1/2 cup vegetable oil
3 large eggs
1 1/2 cups granulated sugar
1 1/2 cups pumpkin puree
1 teaspoon ground cinnamon
1/2 teaspoon ground nutmeg
1/2 teaspoon ground ginger
1 1/2 teaspoons salt
1 1/2 teaspoons baking powder
1 3/4 cups + 2 Tablespoons gluten free flour (can also use all purpose flour)
2 Tablespoons cinnamon
3 Tablespoons sugar
(make more of the dusting mixture as needed and to your taste)
Preheat the oven to 350°F. Grease doughnut pans (will make 2 batches using the Wilton Standard Doughnut Pan)
Mix together the oil, eggs, sugar, pumpkin, spices, salt, and baking powder until smooth. Add in the flour until smooth.
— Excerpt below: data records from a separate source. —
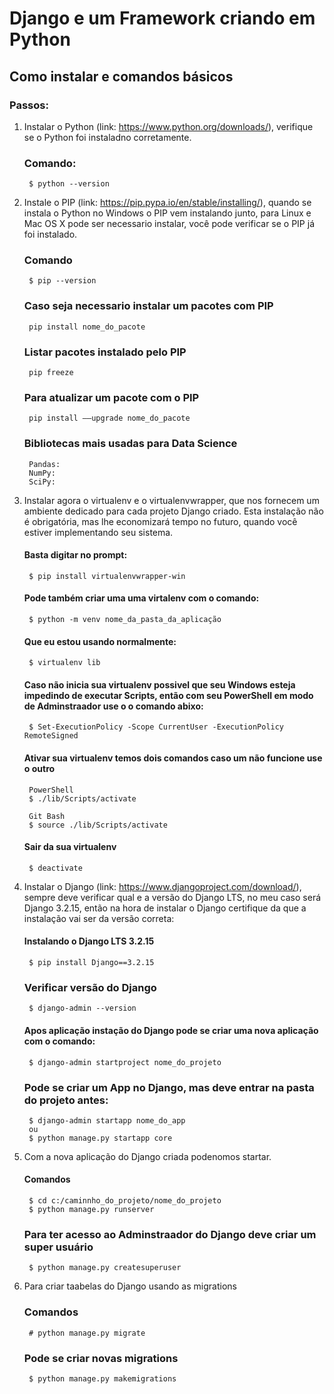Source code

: # Django e um Framework criando em Python
## Como instalar e comandos básicos
### Passos:
1. Instalar o Python (link: https://www.python.org/downloads/), verifique se o Python foi instaladno corretamente.
    ### Comando: 
        $ python --version
 
1. Instale o PIP (link: https://pip.pypa.io/en/stable/installing/), quando se instala o Python no Windows o PIP vem instalando junto, para Linux e Mac OS X pode ser necessario instalar, você pode verificar se o PIP já foi instalado.
    ### Comando
        $ pip --version

    ### Caso seja necessario instalar um pacotes com PIP
        pip install nome_do_pacote

    ### Listar pacotes instalado pelo PIP
        pip freeze

    ### Para atualizar um pacote com o PIP
        pip install ––upgrade nome_do_pacote

    ### Bibliotecas mais usadas para Data Science
        Pandas:
        NumPy:
        SciPy:

1. Instalar agora o virtualenv e o virtualenvwrapper, que nos fornecem um ambiente dedicado para cada projeto Django criado. Esta instalação não é obrigatória, mas lhe economizará tempo no futuro, quando você estiver implementando seu sistema.
    #### Basta digitar no prompt:
        $ pip install virtualenvwrapper-win

    #### Pode também criar uma uma virtalenv com o comando:
        $ python -m venv nome_da_pasta_da_aplicação

    #### Que eu estou usando normalmente:
        $ virtualenv lib

    #### Caso não inicia sua virtualenv possivel que seu Windows esteja impedindo de executar Scripts, então com seu PowerShell em modo de Adminstraador use o o comando abixo:
        $ Set-ExecutionPolicy -Scope CurrentUser -ExecutionPolicy RemoteSigned

    #### Ativar sua virtualenv temos dois comandos caso um não funcione use o outro
        
        PowerShell
        $ ./lib/Scripts/activate

        Git Bash
        $ source ./lib/Scripts/activate 

    #### Sair da sua virtualenv
        $ deactivate

1. Instalar o Django (link: https://www.djangoproject.com/download/), sempre deve verificar qual e a versão do Django LTS, no meu caso será Django 3.2.15, então na hora de instalar o Django certifique da que a instalação vai ser da versão correta:
    #### Instalando o Django LTS 3.2.15
        $ pip install Django==3.2.15

    ### Verificar versão do Django
        $ django-admin --version

    #### Apos aplicação instação do Django pode se criar uma nova aplicação com o comando:
        $ django-admin startproject nome_do_projeto

    ### Pode se criar um App no Django, mas deve entrar na pasta do projeto antes:
        $ django-admin startapp nome_do_app
        ou
        $ python manage.py startapp core

1. Com a nova aplicação do Django criada podenomos startar.
    #### Comandos
        $ cd c:/caminnho_do_projeto/nome_do_projeto
        $ python manage.py runserver

    ### Para ter acesso ao Adminstraador do Django deve criar um super usuário
        $ python manage.py createsuperuser

1. Para criar taabelas do Django usando as migrations
    ### Comandos
        # python manage.py migrate
    
    ### Pode se criar novas migrations
        $ python manage.py makemigrations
Fill the doughnut wells with 1/4 cup of batter each.
Place in the center of the oven and bake for 15-18 minutes, or until a toothpick inserted into the center of a doughnut comes out clean.
Remove from the oven and let cool for approximately 5 minutes on rack. Remove from pan and place on cooling rack. While still warm roll each doughnut in the cinnamon and sugar mixture to fully coat.
Hostess Tip: You can use muffin tins as well. If you do, fill them 3/4 full and bake for 23-25 minutes. Sprinkle the tops generously with the cinnamon and sugar mixture.
Store in a non-air tight container for up to 3 days. Best served imediately.
You have many options for serving your doughnuts. When I have a party I like to make a few batches and display on our tiered wooden tray. When it is just the hubby and me I arrange a few on a lovely fall plate shaped as a large leaf with gold details. Get creative but most importantly, relax and enjoy. Remember, this is the calm before the storm of the Holiday’s.” Enjoy some quite time with your loved ones and admire your initiative for being prepared!